=== Your goal ===
Exclude the images and repeat all remaining entries exactly.

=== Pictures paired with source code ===

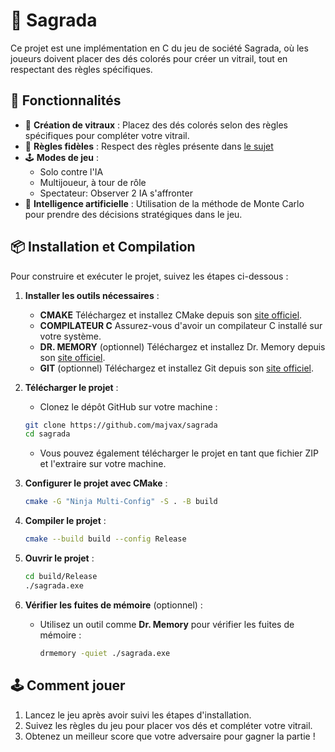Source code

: # 🎲 Sagrada

Ce projet est une implémentation en C du jeu de société Sagrada, où les joueurs doivent placer des dés colorés pour créer un vitrail, tout en respectant des règles spécifiques.

## 🚀 Fonctionnalités

- 🎨 **Création de vitraux** : Placez des dés colorés selon des règles spécifiques pour compléter votre vitrail.
- 🧩 **Règles fidèles** : Respect des règles présente dans [le sujet](https://github.com/majvax/sagrada/blob/main/projet.pdf)
- 🕹️ **Modes de jeu** :
  - Solo contre l'IA
  - Multijoueur, à tour de rôle
  - Spectateur: Observer 2 IA s'affronter
- 🧠 **Intelligence artificielle** : Utilisation de la méthode de Monte Carlo pour prendre des décisions stratégiques dans le jeu.

## 📦 Installation et Compilation

Pour construire et exécuter le projet, suivez les étapes ci-dessous :

1. **Installer les outils nécessaires** : 
   - **CMAKE** Téléchargez et installez CMake depuis son [site officiel](https://cmake.org/).
   - **COMPILATEUR C** Assurez-vous d'avoir un compilateur C installé sur votre système.
   - **DR. MEMORY** (optionnel) Téléchargez et installez Dr. Memory depuis son [site officiel](https://drmemory.org/).
   - **GIT** (optionnel) Téléchargez et installez Git depuis son [site officiel](https://git-scm.com/).

2. **Télécharger le projet** :
   - Clonez le dépôt GitHub sur votre machine :
   ```bash
   git clone https://github.com/majvax/sagrada
   cd sagrada
   ```
   - Vous pouvez également télécharger le projet en tant que fichier ZIP et l'extraire sur votre machine.


3. **Configurer le projet avec CMake** :
    ```bash
    cmake -G "Ninja Multi-Config" -S . -B build
    ```

4. **Compiler le projet** :
    ```bash
    cmake --build build --config Release
    ```

5. **Ouvrir le projet** :
    ```bash
    cd build/Release
    ./sagrada.exe
    ```

6. **Vérifier les fuites de mémoire** (optionnel) :
   - Utilisez un outil comme **Dr. Memory** pour vérifier les fuites de mémoire :
     ```bash
     drmemory -quiet ./sagrada.exe
     ```

## 🕹️ Comment jouer

1. Lancez le jeu après avoir suivi les étapes d'installation.
2. Suivez les règles du jeu pour placer vos dés et compléter votre vitrail.
3. Obtenez un meilleur score que votre adversaire pour gagner la partie !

=== Written answer ===
Source code

: # 🎲 Sagrada

Ce projet est une implémentation en C du jeu de société Sagrada, où les joueurs doivent placer des dés colorés pour créer un vitrail, tout en respectant des règles spécifiques.

## 🚀 Fonctionnalités

- 🎨 **Création de vitraux** : Placez des dés colorés selon des règles spécifiques pour compléter votre vitrail.
- 🧩 **Règles fidèles** : Respect des règles présente dans [le sujet](https://github.com/majvax/sagrada/blob/main/projet.pdf)
- 🕹️ **Modes de jeu** :
  - Solo contre l'IA
  - Multijoueur, à tour de rôle
  - Spectateur: Observer 2 IA s'affronter
- 🧠 **Intelligence artificielle** : Utilisation de la méthode de Monte Carlo pour prendre des décisions stratégiques dans le jeu.

## 📦 Installation et Compilation

Pour construire et exécuter le projet, suivez les étapes ci-dessous :

1. **Installer les outils nécessaires** : 
   - **CMAKE** Téléchargez et installez CMake depuis son [site officiel](https://cmake.org/).
   - **COMPILATEUR C** Assurez-vous d'avoir un compilateur C installé sur votre système.
   - **DR. MEMORY** (optionnel) Téléchargez et installez Dr. Memory depuis son [site officiel](https://drmemory.org/).
   - **GIT** (optionnel) Téléchargez et installez Git depuis son [site officiel](https://git-scm.com/).

2. **Télécharger le projet** :
   - Clonez le dépôt GitHub sur votre machine :
   ```bash
   git clone https://github.com/majvax/sagrada
   cd sagrada
   ```
   - Vous pouvez également télécharger le projet en tant que fichier ZIP et l'extraire sur votre machine.


3. **Configurer le projet avec CMake** :
    ```bash
    cmake -G "Ninja Multi-Config" -S . -B build
    ```

4. **Compiler le projet** :
    ```bash
    cmake --build build --config Release
    ```

5. **Ouvrir le projet** :
    ```bash
    cd build/Release
    ./sagrada.exe
    ```

6. **Vérifier les fuites de mémoire** (optionnel) :
   - Utilisez un outil comme **Dr. Memory** pour vérifier les fuites de mémoire :
     ```bash
     drmemory -quiet ./sagrada.exe
     ```

## 🕹️ Comment jouer

1. Lancez le jeu après avoir suivi les étapes d'installation.
2. Suivez les règles du jeu pour placer vos dés et compléter votre vitrail.
3. Obtenez un meilleur score que votre adversaire pour gagner la partie !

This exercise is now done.